More police procedural than a slick serial-killer flick, “Zodiac” is a slow-burn of a crime film that creeps into your consciousness and just sits there, waiting, breathing, readying to strike. It follows the investigation of the Zodiac killings that terrorized the San Francisco Bay area in the late 60s and early 70s. The Zodiac not only killed people, but created a Jack the Ripper aura by sending letters to the newspapers and daring readers to solve coded messages. But the film’s focus isn’t on the Zodiac so much as those who are working on and being worked on by his case.

All the performances in “Zodiac” are outstanding.
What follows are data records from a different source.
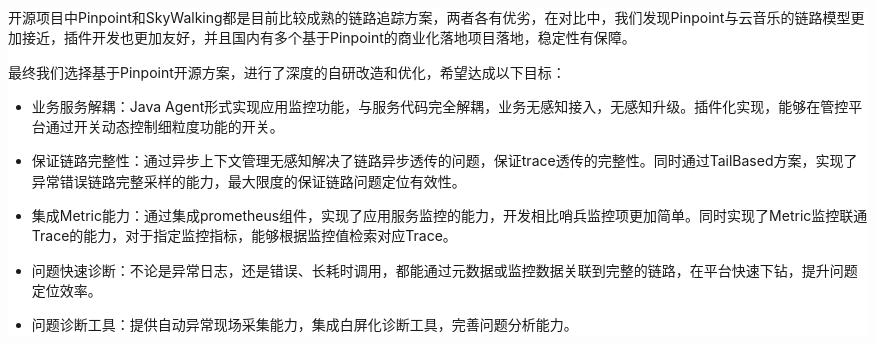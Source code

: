 开源项目中Pinpoint和SkyWalking都是目前比较成熟的链路追踪方案，两者各有优劣，在对比中，我们发现Pinpoint与云音乐的链路模型更加接近，插件开发也更加友好，并且国内有多个基于Pinpoint的商业化落地项目落地，稳定性有保障。

[](https://link.juejin.cn?target=https%3A%2F%2Fg.hz.netease.com%2Fcloudmusic-league%2Fcolumn%2F-%2Fmerge_requests%2F203%2Fdiffs%230475d3df8a87c364ee979e3c103f75ea7626c94d_0_22 "https://g.hz.netease.com/cloudmusic-league/column/-/merge_requests/203/diffs#0475d3df8a87c364ee979e3c103f75ea7626c94d_0_22")

[](https://link.juejin.cn?target=https%3A%2F%2Fg.hz.netease.com%2Fcloudmusic-league%2Fcolumn%2F-%2Fmerge_requests%2F203%2Fdiffs%230475d3df8a87c364ee979e3c103f75ea7626c94d_0_23 "https://g.hz.netease.com/cloudmusic-league/column/-/merge_requests/203/diffs#0475d3df8a87c364ee979e3c103f75ea7626c94d_0_23")

最终我们选择基于Pinpoint开源方案，进行了深度的自研改造和优化，希望达成以下目标：

[](https://link.juejin.cn?target=https%3A%2F%2Fg.hz.netease.com%2Fcloudmusic-league%2Fcolumn%2F-%2Fmerge_requests%2F203%2Fdiffs%230475d3df8a87c364ee979e3c103f75ea7626c94d_0_24 "https://g.hz.netease.com/cloudmusic-league/column/-/merge_requests/203/diffs#0475d3df8a87c364ee979e3c103f75ea7626c94d_0_24")

[](https://link.juejin.cn?target=https%3A%2F%2Fg.hz.netease.com%2Fcloudmusic-league%2Fcolumn%2F-%2Fmerge_requests%2F203%2Fdiffs%230475d3df8a87c364ee979e3c103f75ea7626c94d_0_25 "https://g.hz.netease.com/cloudmusic-league/column/-/merge_requests/203/diffs#0475d3df8a87c364ee979e3c103f75ea7626c94d_0_25")

*   业务服务解耦：Java Agent形式实现应用监控功能，与服务代码完全解耦，业务无感知接入，无感知升级。插件化实现，能够在管控平台通过开关动态控制细粒度功能的开关。

[](https://link.juejin.cn?target=https%3A%2F%2Fg.hz.netease.com%2Fcloudmusic-league%2Fcolumn%2F-%2Fmerge_requests%2F203%2Fdiffs%230475d3df8a87c364ee979e3c103f75ea7626c94d_0_26 "https://g.hz.netease.com/cloudmusic-league/column/-/merge_requests/203/diffs#0475d3df8a87c364ee979e3c103f75ea7626c94d_0_26")

*   保证链路完整性：通过异步上下文管理无感知解决了链路异步透传的问题，保证trace透传的完整性。同时通过TailBased方案，实现了异常错误链路完整采样的能力，最大限度的保证链路问题定位有效性。

[](https://link.juejin.cn?target=https%3A%2F%2Fg.hz.netease.com%2Fcloudmusic-league%2Fcolumn%2F-%2Fmerge_requests%2F203%2Fdiffs%230475d3df8a87c364ee979e3c103f75ea7626c94d_0_27 "https://g.hz.netease.com/cloudmusic-league/column/-/merge_requests/203/diffs#0475d3df8a87c364ee979e3c103f75ea7626c94d_0_27")

*   集成Metric能力：通过集成prometheus组件，实现了应用服务监控的能力，开发相比哨兵监控项更加简单。同时实现了Metric监控联通Trace的能力，对于指定监控指标，能够根据监控值检索对应Trace。

[](https://link.juejin.cn?target=https%3A%2F%2Fg.hz.netease.com%2Fcloudmusic-league%2Fcolumn%2F-%2Fmerge_requests%2F203%2Fdiffs%230475d3df8a87c364ee979e3c103f75ea7626c94d_0_28 "https://g.hz.netease.com/cloudmusic-league/column/-/merge_requests/203/diffs#0475d3df8a87c364ee979e3c103f75ea7626c94d_0_28")

*   问题快速诊断：不论是异常日志，还是错误、长耗时调用，都能通过元数据或监控数据关联到完整的链路，在平台快速下钻，提升问题定位效率。

[](https://link.juejin.cn?target=https%3A%2F%2Fg.hz.netease.com%2Fcloudmusic-league%2Fcolumn%2F-%2Fmerge_requests%2F203%2Fdiffs%230475d3df8a87c364ee979e3c103f75ea7626c94d_0_29 "https://g.hz.netease.com/cloudmusic-league/column/-/merge_requests/203/diffs#0475d3df8a87c364ee979e3c103f75ea7626c94d_0_29")

*   问题诊断工具：提供自动异常现场采集能力，集成白屏化诊断工具，完善问题分析能力。

[](https://link.juejin.cn?target=https%3A%2F%2Fg.hz.netease.com%2Fcloudmusic-league%2Fcolumn%2F-%2Fmerge_requests%2F203%2Fdiffs%230475d3df8a87c364ee979e3c103f75ea7626c94d_0_30 "https://g.hz.netease.com/cloudmusic-league/column/-/merge_requests/203/diffs#0475d3df8a87c364ee979e3c103f75ea7626c94d_0_30")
Even so, some still standout among them—the amazing Robert Downey Jr., the awkward hero/cartoonist, Jake Gyllenhaal, and the hard-working cop, Mark Ruffalo.

Fincher and his genius cinematographer Harris Savides capture the period and feel of the city with restraint and precision, and James Vanderbilt’s screenplay is a throwback to character-driven storytelling far too rare these days.

The 70s are considered by many to be American Cinema’s best decade ever so it’s the highest compliment I can give this film and its director to say that it really fits well in the period in which it’s set. Put “Zodiac” right alongside “Chinatown,” “The Godfather,” “The Exorcist,” and “The French Connection.” It holds up. Put the name Fincher right alongside auteurs, Coppola, Polanski, and Scorsese. He holds his own.

More than anything else, I think “Zodiac” is about obsession. The cops and newspaper mens’ obsession with the Zodiac no less than David Fincher’s obsession with filmmaking or Robert Downey’s obsession with acting. This is something I understand, and it reminds me of a quote by John Gardner I often think of when I’m suffering from the tunnel vision working on a novel brings. “True artists, whatever smiling face they may show you, are obsessive, driven people.” People who are good at what they do are obsessed with it—this is no less true of teachers and homemakers than serial killers and cops.

“Zodiac” reminds me of a complex song. Unlike its pop counterparts, it’s not as catchy or obviously infectious at first, but long after bubble gum pop has lost its flavor, a great song that had to grow on you endures. I’ve seen “Zodiac” some 5 or 6 times now, and it only gets better with subsequent viewings, which makes it truly remarkable—a perfect 70s era character-driven police procedural.